● **WHAT THE EXERCISE ASKS**: Each record must come back unchanged in your answer, stripped of its images.

● **DATA RECORDS**:
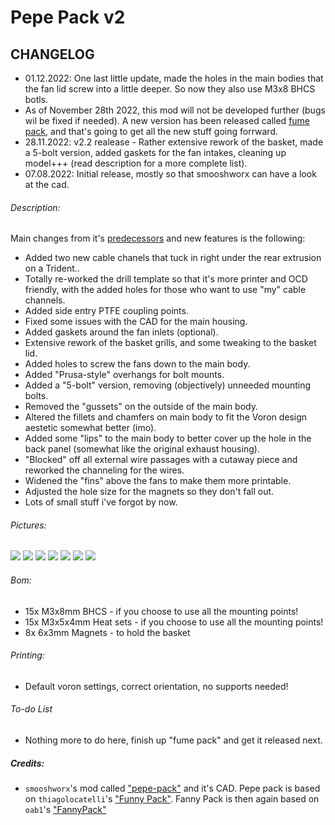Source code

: # Pepe Pack v2

## CHANGELOG
- 01.12.2022: One last little update, made the holes in the main bodies that the fan lid screw into a little deeper. So now they also use M3x8 BHCS botls. 
- As of November 28th 2022, this mod will not be developed further (bugs wil be fixed if needed). A new version has been released called [fume pack](https://github.com/Exerqtor/Voron/tree/main/Mods/fume_pack), and that's going to get all the new stuff going forrward.
- 28.11.2022: v2.2 realease - Rather extensive rework of the basket, made a 5-bolt version, added gaskets for the fan intakes, cleaning up model+++ (read description for a more complete list).
- 07.08.2022: Initial release, mostly so that smooshworx can have a look at the cad.

###### Description:
Main changes from it's [predecessors](https://github.com/Exerqtor/Voron/tree/main/Mods/pepe_pack_v2#credits) and new features is the following:
- Added two new cable chanels that tuck in right under the rear extrusion on a Trident..
- Totally re-worked the drill template so that it's more printer and OCD friendly, with the added holes for those who want to use "my" cable channels.
- Added side entry PTFE coupling points.
- Fixed some issues with the CAD for the main housing.
- Added gaskets around the fan inlets (optional).
- Extensive rework of the basket grills, and some tweaking to the basket lid.
- Added holes to screw the fans down to the main body.
- Added "Prusa-style" overhangs for bolt mounts.
- Added a "5-bolt" version, removing (objectively) unneeded mounting bolts.
- Removed the "gussets" on the outside of the main body.
- Altered the fillets and chamfers on main body to fit the Voron design aestetic somewhat better (imo).
- Added some "lips" to the main body to better cover up the hole in the back panel (somewhat like the original exhaust housing).
- "Blocked" off all external wire passages with a cutaway piece and reworked the channeling for the wires.
- Widened the "fins" above the fans to make them more printable.
- Adjusted the hole size for the magnets so they don't fall out.
- Lots of small stuff i've forgot by now.


###### Pictures:
![](./pics/1.png)
![](./pics/2.png)
![](./pics/3.png)
![](./pics/4.png)
![](./pics/5.png)
![](./pics/6.png)
![](./pics/7.png)


###### Bom:
- 15x M3x8mm BHCS - if you choose to use all the mounting points!
- 15x M3x5x4mm Heat sets - if you choose to use all the mounting points!
- 8x 6x3mm Magnets - to hold the basket

###### Printing:
- Default voron settings, correct orientation, no supports needed!

###### To-do List
- Nothing more to do here, finish up "fume pack" and get it released next.

##### Credits:
-  `smooshworx`'s mod called ["pepe-pack"](https://github.com/smooshworx/pepe-pack) and it's CAD. Pepe pack is based on `thiagolocatelli`'s ["Funny Pack"](https://github.com/3DPrintingMods/Voron/tree/master/Mods/funny_pack). Fanny Pack is then again based on `oab1`'s ["FannyPack"](https://github.com/oab1/VoronMods/tree/main/v2.2%20Recirculating%20Filter)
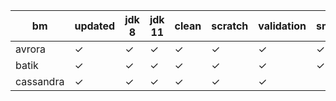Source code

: |bm | updated | jdk 8 | jdk 11 | clean | scratch | validation | small | default | large | huge | latency |
|-|-|-|-|-|-|-|-|-|-|-|-|
|avrora|✓|✓|✓|✓|✓|✓|✓|✓|✓|||
|batik|✓|✓|✓|✓|✓|✓|✓|✓|✓|✓||
|cassandra|✓|✓|✓|✓|✓|✓||✓|✓||?|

● **RESULT FOR THIS TASK**:
Source code

: # Pepe Pack v2

## CHANGELOG
- 01.12.2022: One last little update, made the holes in the main bodies that the fan lid screw into a little deeper. So now they also use M3x8 BHCS botls. 
- As of November 28th 2022, this mod will not be developed further (bugs wil be fixed if needed). A new version has been released called [fume pack](https://github.com/Exerqtor/Voron/tree/main/Mods/fume_pack), and that's going to get all the new stuff going forrward.
- 28.11.2022: v2.2 realease - Rather extensive rework of the basket, made a 5-bolt version, added gaskets for the fan intakes, cleaning up model+++ (read description for a more complete list).
- 07.08.2022: Initial release, mostly so that smooshworx can have a look at the cad.

###### Description:
Main changes from it's [predecessors](https://github.com/Exerqtor/Voron/tree/main/Mods/pepe_pack_v2#credits) and new features is the following:
- Added two new cable chanels that tuck in right under the rear extrusion on a Trident..
- Totally re-worked the drill template so that it's more printer and OCD friendly, with the added holes for those who want to use "my" cable channels.
- Added side entry PTFE coupling points.
- Fixed some issues with the CAD for the main housing.
- Added gaskets around the fan inlets (optional).
- Extensive rework of the basket grills, and some tweaking to the basket lid.
- Added holes to screw the fans down to the main body.
- Added "Prusa-style" overhangs for bolt mounts.
- Added a "5-bolt" version, removing (objectively) unneeded mounting bolts.
- Removed the "gussets" on the outside of the main body.
- Altered the fillets and chamfers on main body to fit the Voron design aestetic somewhat better (imo).
- Added some "lips" to the main body to better cover up the hole in the back panel (somewhat like the original exhaust housing).
- "Blocked" off all external wire passages with a cutaway piece and reworked the channeling for the wires.
- Widened the "fins" above the fans to make them more printable.
- Adjusted the hole size for the magnets so they don't fall out.
- Lots of small stuff i've forgot by now.


###### Pictures:
![](./pics/1.png)
![](./pics/2.png)
![](./pics/3.png)
![](./pics/4.png)
![](./pics/5.png)
![](./pics/6.png)
![](./pics/7.png)


###### Bom:
- 15x M3x8mm BHCS - if you choose to use all the mounting points!
- 15x M3x5x4mm Heat sets - if you choose to use all the mounting points!
- 8x 6x3mm Magnets - to hold the basket

###### Printing:
- Default voron settings, correct orientation, no supports needed!

###### To-do List
- Nothing more to do here, finish up "fume pack" and get it released next.

##### Credits:
-  `smooshworx`'s mod called ["pepe-pack"](https://github.com/smooshworx/pepe-pack) and it's CAD. Pepe pack is based on `thiagolocatelli`'s ["Funny Pack"](https://github.com/3DPrintingMods/Voron/tree/master/Mods/funny_pack). Fanny Pack is then again based on `oab1`'s ["FannyPack"](https://github.com/oab1/VoronMods/tree/main/v2.2%20Recirculating%20Filter)
Source code

: |bm | updated | jdk 8 | jdk 11 | clean | scratch | validation | small | default | large | huge | latency |
|-|-|-|-|-|-|-|-|-|-|-|-|
|avrora|✓|✓|✓|✓|✓|✓|✓|✓|✓|||
|batik|✓|✓|✓|✓|✓|✓|✓|✓|✓|✓||
|cassandra|✓|✓|✓|✓|✓|✓||✓|✓||?|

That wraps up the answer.